Date de la vision : Lundi 11 juin 1945

Calendrier : Jeudi 16 mars 28 (5 Nisan 3788)

Lieux (carte) : Près de Gamla (ou Gamala) et d'Ippo (Hippos).

Cycle : Apostolat en Galilée

Résumé : Jésus a traversé le lac et débarque près d'Hippos. Le groupe apostolique marche ensuite sur un sentier qui grimpe sur un rocher. Il s'y trouve un troupeau de porcs. Les disciples sont dégoûtés et ils parlent des environs, que Simon le Zélote connaît. Ils en viennent à parler de leur dégoûts pour les animaux porcins et Jésus leur fait remarquer que le péché est beaucoup plus impur que les animaux. Les apôtres s'interrogent alors sur la raison pour laquelle les porcs ont été déclarés impurs et Jésus leur répond.

A la fin de l'explication, deux possédés arrivent. L'épisode est fidèle au récit évangélique : les démons parlent, demande à Jésus de les envoyer dans le bétail autour d'eux et le troupeau va alors se jeter de la falaise. Leurs gardiens en sont effrayés et ils demandent à Jésus de partir. Celui-ci s'exécute avec douceur et il retourne à leur barque.

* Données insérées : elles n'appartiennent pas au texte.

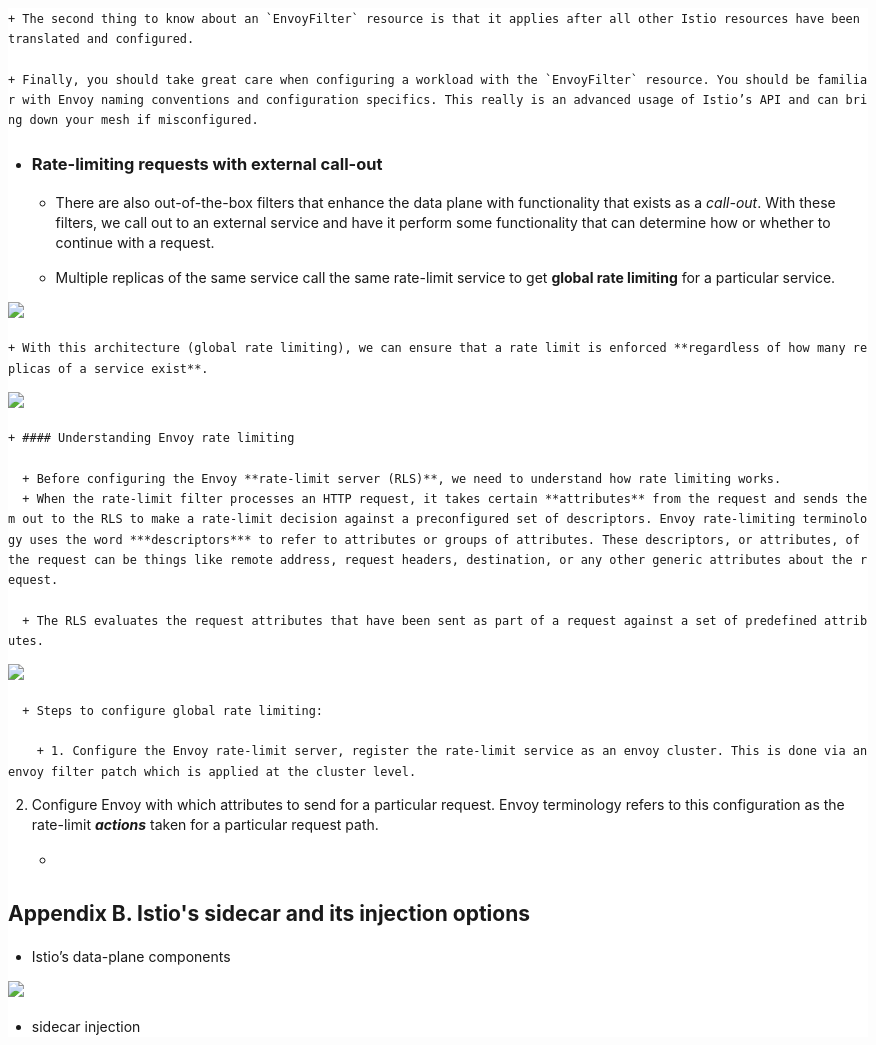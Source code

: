     + The second thing to know about an `EnvoyFilter` resource is that it applies after all other Istio resources have been translated and configured.

    + Finally, you should take great care when configuring a workload with the `EnvoyFilter` resource. You should be familiar with Envoy naming conventions and configuration specifics. This really is an advanced usage of Istio’s API and can bring down your mesh if misconfigured.

  + ### Rate-limiting requests with external call-out

    + There are also out-of-the-box filters that enhance the data plane with functionality that exists as a *call-out*. With these filters, we call out to an external service and have it perform some functionality that can determine how or whether to continue with a request.

    + Multiple replicas of the same service call the same rate-limit service to get **global rate limiting** for a particular service.

![](/assets/istioinaction/ch14_f06_posta2.png)

    + With this architecture (global rate limiting), we can ensure that a rate limit is enforced **regardless of how many replicas of a service exist**.

![](/assets/istioinaction/ch14_f07_posta2.png)

    + #### Understanding Envoy rate limiting

      + Before configuring the Envoy **rate-limit server (RLS)**, we need to understand how rate limiting works.
      + When the rate-limit filter processes an HTTP request, it takes certain **attributes** from the request and sends them out to the RLS to make a rate-limit decision against a preconfigured set of descriptors. Envoy rate-limiting terminology uses the word ***descriptors*** to refer to attributes or groups of attributes. These descriptors, or attributes, of the request can be things like remote address, request headers, destination, or any other generic attributes about the request.

      + The RLS evaluates the request attributes that have been sent as part of a request against a set of predefined attributes.

![](/assets/istioinaction/ch14_f08_posta2.png)

      + Steps to configure global rate limiting:

        + 1. Configure the Envoy rate-limit server, register the rate-limit service as an envoy cluster. This is done via an envoy filter patch which is applied at the cluster level. 
2. Configure Envoy with which attributes to send for a particular request. Envoy terminology refers to this configuration as the rate-limit ***actions*** taken for a particular request path.

      + 

## Appendix B. Istio's sidecar and its injection options


  + Istio’s data-plane components


![](/assets/istioinaction/appb_f01_posta2.png)

  + sidecar injection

Contenu du chapitre : 186.1 : Instructions. 186.2 : Près d'Hippo, à travers un troupeau de porcs. 186.3 : Le panorama du sommet d'un rocher. 186.4 : Discours : pourquoi l'impureté des porcs ? 186.5 : L'exorcisme des deux possédés. Leurs démons sont chassés dans des porcs. 186.6 : Les deux miraculés sont abasourdis. 186.7 : Les habitants chassent Jésus. 186.8 : Retour vers les barques. L'un des miraculés restera pour témoigner.